Source texts of formatted documents
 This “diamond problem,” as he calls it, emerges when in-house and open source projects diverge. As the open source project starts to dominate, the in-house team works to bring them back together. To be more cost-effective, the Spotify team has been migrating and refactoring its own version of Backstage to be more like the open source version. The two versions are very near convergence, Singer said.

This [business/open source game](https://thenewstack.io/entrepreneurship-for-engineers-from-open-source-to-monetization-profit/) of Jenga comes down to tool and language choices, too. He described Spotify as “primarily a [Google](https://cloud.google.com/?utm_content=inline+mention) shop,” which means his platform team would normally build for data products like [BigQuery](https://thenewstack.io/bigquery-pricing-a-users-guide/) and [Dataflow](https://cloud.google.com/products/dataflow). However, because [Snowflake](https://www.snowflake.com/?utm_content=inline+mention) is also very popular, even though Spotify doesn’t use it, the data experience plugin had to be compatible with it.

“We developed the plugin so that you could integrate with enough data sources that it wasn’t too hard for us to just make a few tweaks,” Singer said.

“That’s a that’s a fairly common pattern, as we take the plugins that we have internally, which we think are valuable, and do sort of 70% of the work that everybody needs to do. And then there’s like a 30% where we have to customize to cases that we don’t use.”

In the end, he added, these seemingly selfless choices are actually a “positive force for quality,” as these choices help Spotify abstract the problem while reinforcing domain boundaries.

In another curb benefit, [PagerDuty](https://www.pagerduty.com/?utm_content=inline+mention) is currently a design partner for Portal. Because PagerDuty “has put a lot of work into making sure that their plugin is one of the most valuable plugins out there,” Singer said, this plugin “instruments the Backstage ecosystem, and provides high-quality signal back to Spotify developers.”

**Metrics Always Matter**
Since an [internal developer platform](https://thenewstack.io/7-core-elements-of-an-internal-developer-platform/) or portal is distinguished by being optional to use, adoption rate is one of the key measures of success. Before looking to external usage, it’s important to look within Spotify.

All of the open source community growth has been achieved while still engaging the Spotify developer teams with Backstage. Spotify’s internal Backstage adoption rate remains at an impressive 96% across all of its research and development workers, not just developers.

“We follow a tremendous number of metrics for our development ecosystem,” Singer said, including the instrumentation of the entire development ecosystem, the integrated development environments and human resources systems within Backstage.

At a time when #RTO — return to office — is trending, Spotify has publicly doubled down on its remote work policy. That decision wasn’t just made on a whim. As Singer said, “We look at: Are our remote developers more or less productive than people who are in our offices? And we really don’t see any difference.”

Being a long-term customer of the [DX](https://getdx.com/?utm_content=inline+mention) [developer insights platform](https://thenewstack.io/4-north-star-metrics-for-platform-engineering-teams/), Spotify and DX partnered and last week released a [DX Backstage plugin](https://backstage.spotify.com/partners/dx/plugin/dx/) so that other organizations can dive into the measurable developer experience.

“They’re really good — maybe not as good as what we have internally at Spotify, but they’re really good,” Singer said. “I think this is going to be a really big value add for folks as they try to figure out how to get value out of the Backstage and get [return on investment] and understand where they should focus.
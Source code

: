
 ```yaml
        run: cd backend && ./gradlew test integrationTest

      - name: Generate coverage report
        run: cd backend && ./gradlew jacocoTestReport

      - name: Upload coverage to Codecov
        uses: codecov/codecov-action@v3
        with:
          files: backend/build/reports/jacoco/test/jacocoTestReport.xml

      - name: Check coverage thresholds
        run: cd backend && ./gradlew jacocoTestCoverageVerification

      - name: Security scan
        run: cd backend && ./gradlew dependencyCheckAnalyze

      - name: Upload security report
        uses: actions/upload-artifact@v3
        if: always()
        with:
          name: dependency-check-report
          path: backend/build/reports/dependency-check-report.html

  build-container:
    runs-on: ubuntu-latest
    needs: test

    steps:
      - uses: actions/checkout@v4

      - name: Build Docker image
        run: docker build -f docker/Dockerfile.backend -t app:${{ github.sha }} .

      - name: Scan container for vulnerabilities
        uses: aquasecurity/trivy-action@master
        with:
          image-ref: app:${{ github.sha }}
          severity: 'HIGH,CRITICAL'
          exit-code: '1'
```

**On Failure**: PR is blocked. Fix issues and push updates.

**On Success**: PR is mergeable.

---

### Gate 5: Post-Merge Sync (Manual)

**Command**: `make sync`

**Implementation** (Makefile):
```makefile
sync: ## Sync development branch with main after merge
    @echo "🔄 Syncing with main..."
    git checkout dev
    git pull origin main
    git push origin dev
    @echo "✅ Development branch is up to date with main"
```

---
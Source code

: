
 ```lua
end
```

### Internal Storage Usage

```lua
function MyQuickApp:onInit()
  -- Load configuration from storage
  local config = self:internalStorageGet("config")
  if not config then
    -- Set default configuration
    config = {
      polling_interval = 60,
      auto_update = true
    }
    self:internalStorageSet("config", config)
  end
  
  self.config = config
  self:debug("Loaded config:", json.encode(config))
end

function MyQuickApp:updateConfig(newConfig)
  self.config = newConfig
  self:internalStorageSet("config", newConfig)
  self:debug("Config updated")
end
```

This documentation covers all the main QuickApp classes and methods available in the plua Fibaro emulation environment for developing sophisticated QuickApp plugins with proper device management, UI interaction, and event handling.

• _Exercise requirements_: Nothing but the lines from the one containing "### Gate 5: Post-Merge Sync (Manual)" to the end of the entries belongs in the answer, and each must match exactly.

• _Written answer_:
### Gate 5: Post-Merge Sync (Manual)

**Command**: `make sync`

**Implementation** (Makefile):
```makefile
sync: ## Sync development branch with main after merge
    @echo "🔄 Syncing with main..."
    git checkout dev
    git pull origin main
    git push origin dev
    @echo "✅ Development branch is up to date with main"
```

---
Source code

:
 ```lua
end
```

### Internal Storage Usage

```lua
function MyQuickApp:onInit()
  -- Load configuration from storage
  local config = self:internalStorageGet("config")
  if not config then
    -- Set default configuration
    config = {
      polling_interval = 60,
      auto_update = true
    }
    self:internalStorageSet("config", config)
  end
  
  self.config = config
  self:debug("Loaded config:", json.encode(config))
end

function MyQuickApp:updateConfig(newConfig)
  self.config = newConfig
  self:internalStorageSet("config", newConfig)
  self:debug("Config updated")
end
```

This documentation covers all the main QuickApp classes and methods available in the plua Fibaro emulation environment for developing sophisticated QuickApp plugins with proper device management, UI interaction, and event handling.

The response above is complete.